US investigators probing a wrong-runway landing by an Embraer 170 at Chicago O’Hare have disclosed that the crew had encountered problems autotuning the ILS localiser frequency.

The Envoy Air flight, inbound from Norfolk, had been conducting a visual approach to runway 10C on 25 September.

This was different to the runway 27R approach initially planned by the pilots who, as then flight progressed, subsequently expected 9L and then 10R.

After contacting O’Hare approach control, the crew was assigned runway 10C.

But when the captain programmed the flight-management computer with the ILS for 10C – as a back-up to the planned visual approach – the crew did not receive an ILS identifier.

The captain reloaded the approach and manually tuned the frequency in an effort to resolve the problem, but was unsuccessful.

E170 wrong-runway landing-c-NTSB

Source: NTSB

While the aircraft had been cleared for runway 10C at O’Hare, it landed on 10L

According to preliminary findings from the National Transportation Safety Board, the aircraft was instructed to turn onto a 060° heading to intercept the 10C localiser – which the crew initially read back as 090° before being corrected.

When the captain contacted the tower, and stated that the aircraft was on the visual approach to 10C, the flight was cleared to land.
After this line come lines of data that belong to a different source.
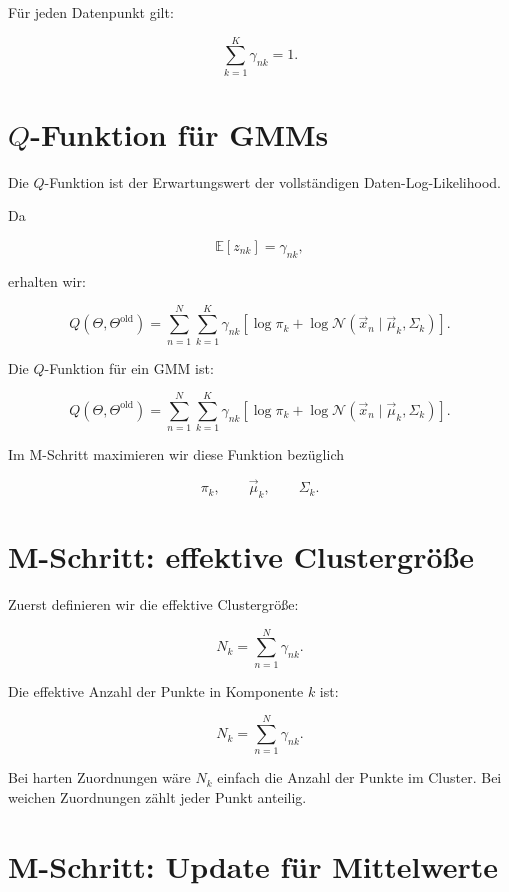 Für jeden Datenpunkt gilt:

\[
    \sum_{k=1}^{K}
    \gamma_{nk}=1.
\]

\section{\(Q\)-Funktion für GMMs}

Die \(Q\)-Funktion ist der Erwartungswert der vollständigen Daten-Log-Likelihood.

Da

\[
    \mathbb{E}[z_{nk}]
    =
    \gamma_{nk},
\]

erhalten wir:

\[
    Q(\Theta,\Theta^{\mathrm{old}})
    =
    \sum_{n=1}^{N}
    \sum_{k=1}^{K}
    \gamma_{nk}
    \left[
        \log \pi_k
        +
        \log
        \mathcal{N}(\vec{x}_n\mid\vec{\mu}_k,\Sigma_k)
    \right].
\]

\begin{definitionbox}
Die \(Q\)-Funktion für ein GMM ist:

\[
    Q(\Theta,\Theta^{\mathrm{old}})
    =
    \sum_{n=1}^{N}
    \sum_{k=1}^{K}
    \gamma_{nk}
    \left[
        \log \pi_k
        +
        \log
        \mathcal{N}(\vec{x}_n\mid\vec{\mu}_k,\Sigma_k)
    \right].
\]
\end{definitionbox}

Im M-Schritt maximieren wir diese Funktion bezüglich

\[
    \pi_k,
    \qquad
    \vec{\mu}_k,
    \qquad
    \Sigma_k.
\]

\section{M-Schritt: effektive Clustergröße}

Zuerst definieren wir die effektive Clustergröße:

\[
    N_k
    =
    \sum_{n=1}^{N}
    \gamma_{nk}.
\]

\begin{definitionbox}
Die effektive Anzahl der Punkte in Komponente \(k\) ist:

\[
    N_k
    =
    \sum_{n=1}^{N}
    \gamma_{nk}.
\]
\end{definitionbox}

Bei harten Zuordnungen wäre \(N_k\) einfach die Anzahl der Punkte im Cluster.
Bei weichen Zuordnungen zählt jeder Punkt anteilig.

\section{M-Schritt: Update für Mittelwerte}

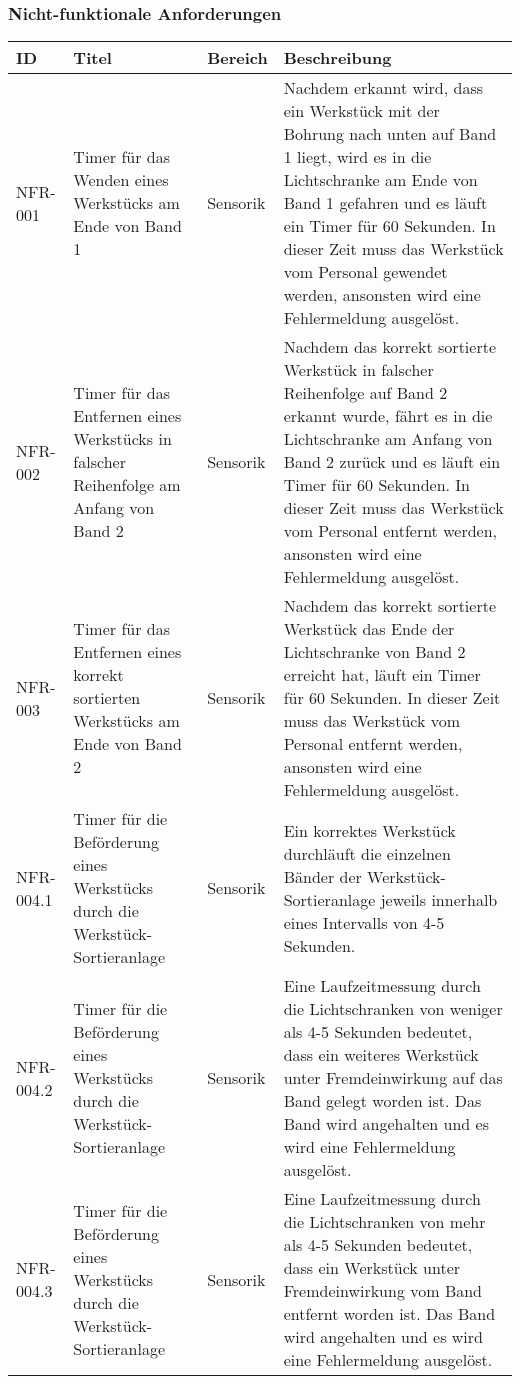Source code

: \documentclass[oneside,a4paper,titlepage]{scrartcl} %
\begin{document}
\subsubsection{Nicht-funktionale Anforderungen}
\begin{small}
 \begin{longtable}{|p{2cm}|p{4cm}|p{1.5cm}|p{5.5cm}|}
  \hline
  \textbf{ID} & \textbf{Titel} & \textbf{Bereich} & \textbf{Beschreibung}\\
  \toprule
  \endhead
  \hline
  NFR-001 & Timer für das Wenden eines Werkstücks am Ende von Band 1 & Sensorik & Nachdem erkannt wird, dass ein Werkstück mit der Bohrung nach unten auf Band 1 liegt, wird es in die Lichtschranke am Ende von Band 1 gefahren und es läuft ein Timer für 60 Sekunden. In dieser Zeit muss das Werkstück vom Personal gewendet werden, ansonsten wird eine Fehlermeldung ausgelöst.\\
  \hline
  \rowcolor{gray} NFR-002 & Timer für das Entfernen eines Werkstücks in falscher Reihenfolge am Anfang von Band 2 &  Sensorik & Nachdem das korrekt sortierte Werkstück in falscher Reihenfolge auf Band 2 erkannt wurde, fährt es in die Lichtschranke am Anfang von Band 2 zurück und es läuft ein Timer für 60 Sekunden. In dieser Zeit muss das Werkstück vom Personal entfernt werden, ansonsten wird eine Fehlermeldung ausgelöst.\\
  \hline
  NFR-003 & Timer für das Entfernen eines korrekt sortierten Werkstücks am Ende von Band 2 & Sensorik & Nachdem das korrekt sortierte Werkstück das Ende der Lichtschranke von Band 2 erreicht hat, läuft ein Timer für 60 Sekunden. In dieser Zeit muss das Werkstück vom Personal entfernt werden, ansonsten wird eine Fehlermeldung ausgelöst.\\
  \hline
  \rowcolor{gray} NFR-004.1 & Timer für die Beförderung eines Werkstücks durch die Werkstück-Sortieranlage & Sensorik & Ein korrektes Werkstück durchläuft die einzelnen Bänder der Werkstück-Sortieranlage jeweils innerhalb eines Intervalls von 4-5 Sekunden.\\
  \hline
  \rowcolor{gray} NFR-004.2 & Timer für die Beförderung eines Werkstücks durch die Werkstück-Sortieranlage & Sensorik & Eine Laufzeitmessung durch die Lichtschranken von weniger als 4-5 Sekunden bedeutet, dass ein weiteres Werkstück unter Fremdeinwirkung auf das Band gelegt worden ist. Das Band wird angehalten und es wird eine Fehlermeldung ausgelöst.\\
  \hline
  \rowcolor{gray} NFR-004.3 & Timer für die Beförderung eines Werkstücks durch die Werkstück-Sortieranlage & Sensorik & Eine Laufzeitmessung durch die Lichtschranken von mehr als 4-5 Sekunden bedeutet, dass ein Werkstück unter Fremdeinwirkung vom Band entfernt worden ist. Das Band wird angehalten und es wird eine Fehlermeldung ausgelöst.\\

\end{longtable}
\end{small}
\end{document}
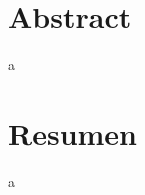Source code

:\documentclass[
	fontsize=11pt, %
	twoside=true, %
	secnumdepth=1, %
]{kaobook}
\begin{document}
\makeouterpage
\maketitle

\pagestyle{pagenum.scrheadings}


\chapter*{Abstract}

a

\chapter*{Resumen}

a


\begingroup %

\setlength{\textheight}{230\vscale} %

\etocstandarddisplaystyle %
\etocstandardlines %

\tableofcontents %

\listoffigures %

\let\cleardoublepage\bigskip
\let\clearpage\bigskip

\listoftables %

\endgroup
\end{document}
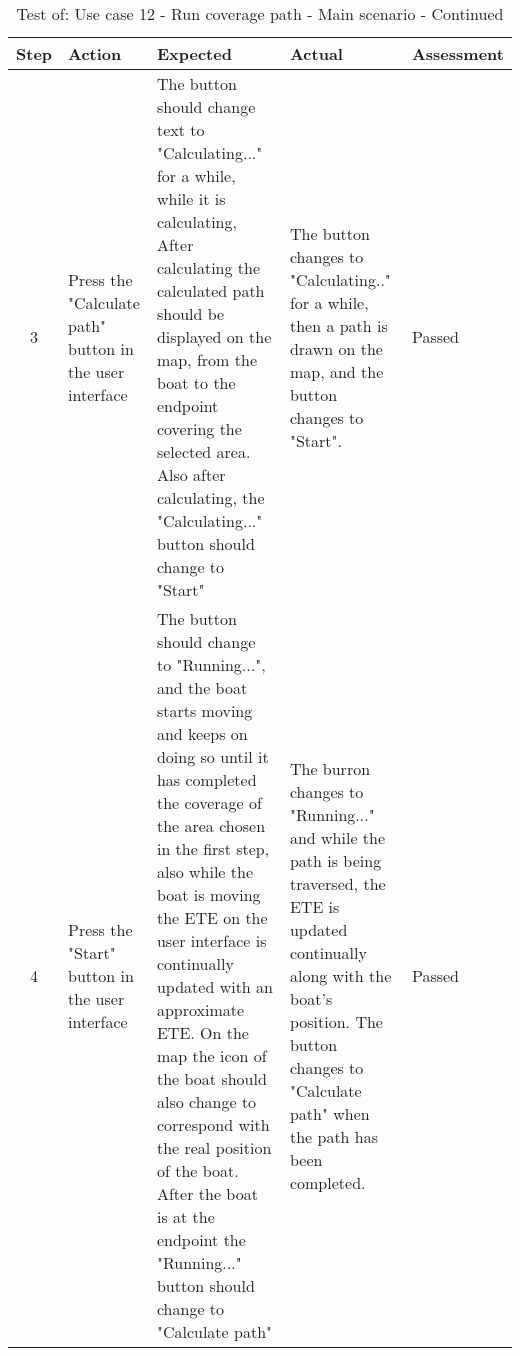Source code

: \begin{table}[H] 			
	\centering
	\begin{tabularx}{\textwidth}{|c|X|X|X|X|}
		\hline
		\bfseries Step  & \bfseries Action &  \bfseries Expected &  \bfseries Actual &  \bfseries Assessment\\ \hline 
		3 & Press the "Calculate path" button in the user interface & The button should change text to "Calculating..." for a while, while it is calculating, After calculating the calculated path should be displayed on the map, from the boat to the endpoint covering the selected area. Also after calculating, the "Calculating..." button should change to "Start" & The button changes to "Calculating.." for a while, then a path is drawn on the map, and the button changes to "Start". & Passed\\ \hline
		4 & Press the "Start" button in the user interface & The button should change to "Running...", and the boat starts moving and keeps on doing so until it has completed the coverage of the area chosen in the first step, also while the boat is moving the ETE on the user interface is continually updated with an approximate ETE. On the map the icon of the boat should also change to correspond with the real position of the boat. After the boat is at the endpoint the "Running..." button should change to "Calculate path" & The burron changes to "Running..." and while the path is being traversed, the ETE is updated continually along with the boat's position. The button changes to "Calculate path" when the path has been completed. & Passed \\ \hline
	\end{tabularx}
	\caption{Test of: Use case 12 - Run coverage path - Main scenario - Continued}
\end{table}

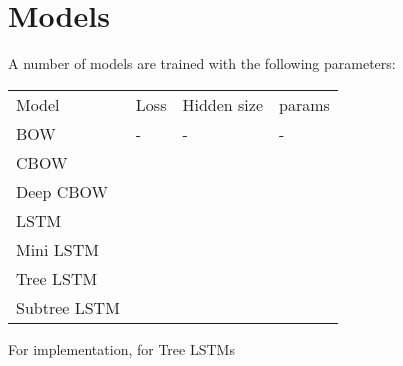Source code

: \section{Models}
\label{sec: models}
A number of models are trained with the following parameters:

\begin{table}[]
\begin{tabular}{llll}
Model  & Loss & Hidden size & params \\
BOW          & -             & -           & -                \\
CBOW         &               &             &                  \\
Deep CBOW    &               &             &                  \\
LSTM         &               &             &                  \\
Mini LSTM    &               &             &                  \\
Tree LSTM    &               &             &                  \\
Subtree LSTM &               &             &                 
\end{tabular}
\end{table}

For implementation, for Tree LSTMs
The aircraft touched down, however, on the parallel runway 10L which lies 370m to the north of 10C.

None of the 68 occupants was injured, and the aircraft (N772MR) was undamaged – the tower controller had noticed the misaligned approach and co-ordinated with the runway 10L controller to allow the Embraer to land, because there was no traffic conflict.

The crew was not notified of the error during the approach, and the pilots had not told controllers that they had been unable to tune the localiser.

Investigators have yet to reach conclusions on the cause of the error. The cockpit-voice recorder was overwritten, the inquiry states.